Multi-dimensional Addressing in AI Engine Kernels - 2025.2 English - UG1603

AI Engine-ML Kernel and Graph Programming Guide (UG1603)

Document ID
UG1603
Release Date
2025-11-26
Version
2025.2 English
Note: For this section, a tensor is a collection of vectors of a specific type, called the 'base type'. Thus, a 1-D tensor in this section is actually 2-D in the traditional context because each tensor component is actually a vector. The following examples show this.

The AI Engine APIs support linear addressing in AI Engine kernels. The addresses can be adjusted by using a pointer or by using arithmetic operations on iterators.

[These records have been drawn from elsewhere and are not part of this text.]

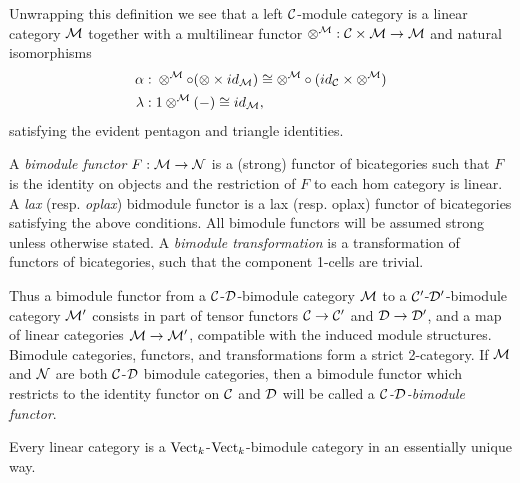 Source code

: \documentclass{amsart}
\begin{document}
Unwrapping this definition we see that a left $\mathcal C$-module category is a linear category $\mathcal M$ together with a multilinear functor $\otimes^{\mathcal M}: \mathcal C \times \mathcal M \to \mathcal M$ and natural isomorphisms
	\begin{align*}
		\alpha: & \;    \otimes^{\mathcal M} \circ (\otimes \times id_{\mathcal M}) \cong  \otimes^{\mathcal M} \circ (id_{\mathcal C} \times \otimes^{\mathcal M}) \\
		\lambda: & \; 1 \otimes^{\mathcal M}(-) \cong id_{\mathcal M},
	\end{align*}
	satisfying the evident pentagon and triangle identities. 

\begin{definition}
	A {\em bimodule functor} $F:\mathcal M \to \mathcal N$ is a (strong) functor of bicategories such that
		 $F$ is the identity on objects and 
		 the restriction of $F$ to each hom category is linear. 
A {\em lax} (resp. {\em oplax}) bidmodule functor is a lax (resp. oplax) functor of bicategories satisfying the above conditions. All bimodule functors will be assumed strong unless otherwise stated. 
	A {\em bimodule transformation} is a transformation of functors of bicategories, such that the component 1-cells are trivial. 
\end{definition}
	
Thus a bimodule functor from a $\mathcal C$-$\mathcal D$-bimodule category $\mathcal M$ to a $\mathcal C'$-$\mathcal D'$-bimodule category $\mathcal M'$ consists in part of tensor functors $\mathcal C \to \mathcal C'$ and $\mathcal D \to \mathcal D'$, and a map of linear categories $\mathcal M \to \mathcal M'$, compatible with the induced module structures. Bimodule categories, functors, and transformations form a strict 2-category. 	
If $\mathcal M$ and $\mathcal N$ are both $\mathcal C$-$\mathcal D$ bimodule categories, then a bimodule functor which restricts to the identity functor on $\mathcal C$ and $\mathcal D$ will be called a {\em $\mathcal C$-$\mathcal D$-bimodule functor}.

\begin{example}
	Every linear category is a $\mathrm{Vect}_k$-$\mathrm{Vect}_k$-bimodule category in an essentially unique way. 
\end{example}
\end{document}
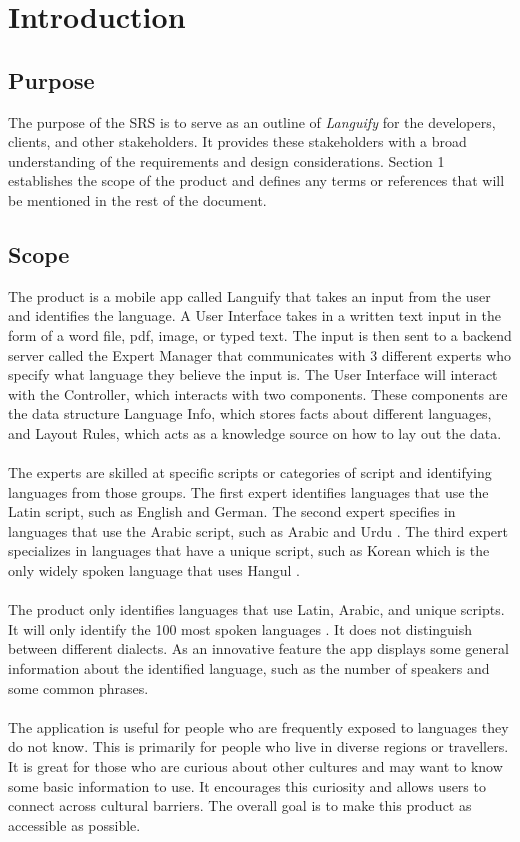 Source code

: \section{Introduction}
\label{sec:introduction}


\subsection{Purpose}
\label{sub:purpose}
The purpose of the SRS is to serve as an outline of \textit{Languify} for the developers, clients, and other stakeholders. It provides these stakeholders with a broad understanding of the requirements and design considerations. Section 1 establishes the scope of the product and defines any terms or references that will be mentioned in the rest of the document.


\subsection{Scope}
\label{sub:scope}
The product is a mobile app called Languify that takes an input from the user and identifies the language. 
A User Interface takes in a written text input in the form of a word file, pdf, image, or typed text. 
The input is then sent to a backend server called the Expert Manager that communicates with 3 different experts who specify what language they believe the input is. 
The User Interface will interact with the Controller, which interacts with two components.
These components are the data structure Language Info, which stores facts about different languages, and Layout Rules, which acts as a knowledge source on how to lay out the data.\\ \\
The experts are skilled at specific scripts or categories of script and identifying languages from those groups. The first expert identifies languages that use the Latin script, such as English and German. 
The second expert specifies in languages that use the Arabic script, such as Arabic and Urdu \cite{1}. The third expert specializes in languages that have a unique script, such as Korean which is the only widely spoken language that uses Hangul \cite{2}. \\ \\
The product only identifies languages that use Latin, Arabic, and unique scripts. It will only identify the 100 most spoken languages \cite{3}. It does not distinguish between different dialects. As an innovative feature the app displays some general information about the identified language, such as the number of speakers and some common phrases.\\ \\
The application is useful for people who are frequently exposed to languages they do not know. This is primarily for people who live in diverse regions or travellers. It is great for those who are curious about other cultures and may want to know some basic information to use. It encourages this curiosity and allows users to connect across cultural barriers. The overall goal is to make this product as accessible as possible.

Multi-dimensional addressing is supported in AIE-ML and AIE-ML v2 devices. An aie::tensor_descriptor object is used to map a multidimensional tensor to a 1-D memory space. It is created from a vector base type and a list of aie::tensor_dim pairs formed from the tensor size (the number of vectors) in each dimension, and a step parameter indicating how the next component of the tensor is obtained. This representation allows reiteration over a sub-volume of the tensor by adding an extra aie::tensor_dim pair with a step of zero and the size set to the desired number of iterations.

The AI Engine API introduces tensor buffer streams to support multi-dimensional addressing inside a kernel. The tensor buffer streams are created using aie::make_tensor_buffer_stream, and can be advanced by the >> operator or the pop() member function.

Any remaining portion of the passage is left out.